Abstract
Electrical impedance tomography (EIT) is used to monitor the regional distribution of ventilation in a transversal plane of the thorax. In this manuscript we evaluate the impact of different quantities of electrodes used for current injection and voltage measurement on the reconstructed shape of the lungs. Results indicate that the shape of reconstructed impedance changes in the body depends on the number of electrodes. In this manuscript, we demonstrate that a higher number of electrodes do not necessarily increase the image quality. For the used stimulation pattern, utilizing neighboring electrodes for current injection and voltage measurement, we conclude that the shape of the lungs is best reconstructed if 16 electrodes are used.
1 Introduction
Electrical impedance tomography (EIT) is an emerging medical imaging technique, which is used in a clinical context to generate tomographic images of the thorax, depicting regional ventilation of the lungs. Currently, EIT is mainly used in the intensive care unit, where the regional information about lung ventilation is used to adjust ventilator parameters and thus prevent ventilator induced lung injuries [1]. Recently it has also been used in the examination of spontaneously breathing patients suffering from obstructive lung diseases such as chronic obstructive lung disease (COPD) [2], cystic fibrosis (CF) [3] or asthma.

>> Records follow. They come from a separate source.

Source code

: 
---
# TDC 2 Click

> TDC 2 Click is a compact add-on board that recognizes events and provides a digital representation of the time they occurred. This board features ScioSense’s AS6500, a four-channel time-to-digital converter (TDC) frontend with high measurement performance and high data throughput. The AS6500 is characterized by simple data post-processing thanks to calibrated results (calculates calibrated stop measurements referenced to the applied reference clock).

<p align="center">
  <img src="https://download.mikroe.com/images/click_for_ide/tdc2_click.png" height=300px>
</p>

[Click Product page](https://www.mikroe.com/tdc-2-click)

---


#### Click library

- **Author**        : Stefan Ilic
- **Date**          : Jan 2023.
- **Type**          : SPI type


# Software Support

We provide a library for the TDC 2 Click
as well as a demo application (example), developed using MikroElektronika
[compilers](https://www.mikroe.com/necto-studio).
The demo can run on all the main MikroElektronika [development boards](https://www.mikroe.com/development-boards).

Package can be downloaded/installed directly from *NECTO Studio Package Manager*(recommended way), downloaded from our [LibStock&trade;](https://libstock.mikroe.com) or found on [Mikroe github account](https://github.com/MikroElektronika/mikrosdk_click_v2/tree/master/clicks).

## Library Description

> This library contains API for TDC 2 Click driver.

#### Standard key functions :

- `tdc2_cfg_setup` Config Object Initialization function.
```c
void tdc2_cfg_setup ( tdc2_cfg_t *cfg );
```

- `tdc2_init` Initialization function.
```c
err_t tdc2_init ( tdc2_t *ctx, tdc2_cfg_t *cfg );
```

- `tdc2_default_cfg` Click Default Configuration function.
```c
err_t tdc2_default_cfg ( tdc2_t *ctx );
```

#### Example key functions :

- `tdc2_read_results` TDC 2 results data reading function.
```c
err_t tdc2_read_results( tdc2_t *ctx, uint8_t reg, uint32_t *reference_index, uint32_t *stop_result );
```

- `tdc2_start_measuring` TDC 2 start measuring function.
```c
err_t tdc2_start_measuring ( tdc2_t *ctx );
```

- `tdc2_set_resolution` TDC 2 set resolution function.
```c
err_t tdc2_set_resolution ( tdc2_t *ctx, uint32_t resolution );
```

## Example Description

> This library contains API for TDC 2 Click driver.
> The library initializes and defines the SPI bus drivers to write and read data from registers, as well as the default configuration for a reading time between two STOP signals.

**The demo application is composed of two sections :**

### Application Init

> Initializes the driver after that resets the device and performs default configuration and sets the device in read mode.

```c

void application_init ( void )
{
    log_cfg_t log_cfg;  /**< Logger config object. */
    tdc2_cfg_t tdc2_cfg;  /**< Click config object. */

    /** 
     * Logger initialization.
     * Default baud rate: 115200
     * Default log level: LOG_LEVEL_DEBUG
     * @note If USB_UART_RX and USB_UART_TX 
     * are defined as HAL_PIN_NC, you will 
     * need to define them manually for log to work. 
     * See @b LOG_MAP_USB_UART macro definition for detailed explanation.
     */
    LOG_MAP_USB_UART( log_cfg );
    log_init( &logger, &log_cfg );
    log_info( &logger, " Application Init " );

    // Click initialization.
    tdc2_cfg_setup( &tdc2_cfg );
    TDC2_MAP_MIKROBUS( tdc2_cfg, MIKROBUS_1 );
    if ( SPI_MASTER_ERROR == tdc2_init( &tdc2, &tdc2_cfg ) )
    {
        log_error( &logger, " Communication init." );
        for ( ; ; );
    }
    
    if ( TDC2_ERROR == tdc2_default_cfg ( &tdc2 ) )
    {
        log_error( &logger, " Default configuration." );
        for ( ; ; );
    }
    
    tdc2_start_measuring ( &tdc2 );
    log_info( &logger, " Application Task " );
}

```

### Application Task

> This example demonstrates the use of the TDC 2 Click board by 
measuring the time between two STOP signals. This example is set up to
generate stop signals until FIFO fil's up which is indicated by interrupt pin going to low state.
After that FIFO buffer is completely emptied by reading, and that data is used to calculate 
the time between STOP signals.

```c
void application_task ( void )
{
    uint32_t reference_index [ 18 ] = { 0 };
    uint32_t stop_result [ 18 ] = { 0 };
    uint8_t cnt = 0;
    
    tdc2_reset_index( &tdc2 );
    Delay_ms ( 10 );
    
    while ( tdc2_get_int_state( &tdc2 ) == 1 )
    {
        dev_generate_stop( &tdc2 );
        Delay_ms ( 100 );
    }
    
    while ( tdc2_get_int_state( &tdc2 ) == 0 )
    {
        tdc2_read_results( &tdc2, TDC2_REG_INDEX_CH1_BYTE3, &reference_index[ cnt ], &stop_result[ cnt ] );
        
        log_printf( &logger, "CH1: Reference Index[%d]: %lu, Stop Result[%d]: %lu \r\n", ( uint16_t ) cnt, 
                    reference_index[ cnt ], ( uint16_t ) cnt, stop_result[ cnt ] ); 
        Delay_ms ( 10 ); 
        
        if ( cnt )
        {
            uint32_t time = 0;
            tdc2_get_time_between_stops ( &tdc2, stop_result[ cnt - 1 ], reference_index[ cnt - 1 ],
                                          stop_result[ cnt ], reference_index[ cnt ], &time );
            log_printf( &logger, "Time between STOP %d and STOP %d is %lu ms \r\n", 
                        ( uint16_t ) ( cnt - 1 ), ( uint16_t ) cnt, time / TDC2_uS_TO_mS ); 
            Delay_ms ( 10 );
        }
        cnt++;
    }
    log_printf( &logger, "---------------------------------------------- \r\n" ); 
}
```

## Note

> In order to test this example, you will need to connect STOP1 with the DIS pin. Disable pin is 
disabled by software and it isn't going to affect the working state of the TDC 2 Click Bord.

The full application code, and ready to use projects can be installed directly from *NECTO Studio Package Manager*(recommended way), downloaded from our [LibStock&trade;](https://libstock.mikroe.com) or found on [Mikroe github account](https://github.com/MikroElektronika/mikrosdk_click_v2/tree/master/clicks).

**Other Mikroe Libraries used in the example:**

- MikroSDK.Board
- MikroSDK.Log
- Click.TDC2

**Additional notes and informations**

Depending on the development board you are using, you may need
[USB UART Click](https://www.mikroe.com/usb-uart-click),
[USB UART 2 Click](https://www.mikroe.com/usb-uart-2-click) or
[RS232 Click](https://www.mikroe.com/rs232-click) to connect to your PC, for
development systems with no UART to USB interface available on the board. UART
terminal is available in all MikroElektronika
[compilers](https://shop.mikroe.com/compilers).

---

In EIT an array of electrodes is attached around the circumference of the thorax. It is assumed that the impedance of the lungs increases during inspiration. Electrodes are used to inject small alternating currents and measure resulting voltages.
In clinical context difference-EIT is an established method to visualize changes in impedance, rather than absolute values of impedance. This modality is less sensitive to unknown electrode contact impedance and unknown thorax shape. A reconstruction algorithm is used to generate tomographic images of impedance variations from changes in measured electrode voltages. Usually one set of voltages is recorded at end-expiration, whereas another set of voltages is traced after inspiration. The underlying changes in impedance are reconstructed from the voltage measurements and displayed in real-time. Compared to structural images techniques, such as x-ray computed tomography (CT), the images of impedance change are severely blurred and structural information cannot be obtained. Thus, in many EIT applications only specific measures, e.g. the centre of ventilation (CoV) [4] or the global inhomogeneity index (GI) [5] are used.
However, the allocation of structural lung information (e.g. derived from CT) to functional images of the lungs (from EIT) is necessary for a comprehensive diagnosis. Therefore, EIT images should preserve the position and the shape of the lungs.
Typically the number of measured voltages is by orders of magnitude lower than the number of pixels depicting the reconstructed impedance changes. Thus, it seems obvious to increase the number of electrodes (and as a result the number of measured voltages) to increase image quality. The objective of this study is to compare different quantities of electrodes used for current injection and voltage measurement regarding their preservation of lung shape in reconstructed images.
2 Methods
2.1 Simulation of voltages
Calculations have been carried out with MATLAB 2015a (Mathworks, Natick, MA) and the EIDORS toolbox [6]. Meshes of the used finite element models (FEM) were generated using NETGEN [7].
Usually the EIT problem, i.e. reconstructing internal changes in impedance (or conductivity) from voltage measurements on the surface is solved on a discretized domain. For voltage simulations we used 3D FEM models. The height of the models was set to 1.5, the semi major axis of the elliptical base area was set to 1, the semi minor axis to 0.8. Two elliptical cylinders with a semi minor axis of 0.5 and a semi major axis of 0.9 were placed inside the virtual phantom to simulate the lungs. The centre positions of the “lung cylinders” were set to −0.45 and 0.45 on the x-axis. Circular electrodes were attached equidistantly around the circumference at a height of 0.75. An exemplarily illustration of the FEM model with 32 electrodes is depicted in Figure 1.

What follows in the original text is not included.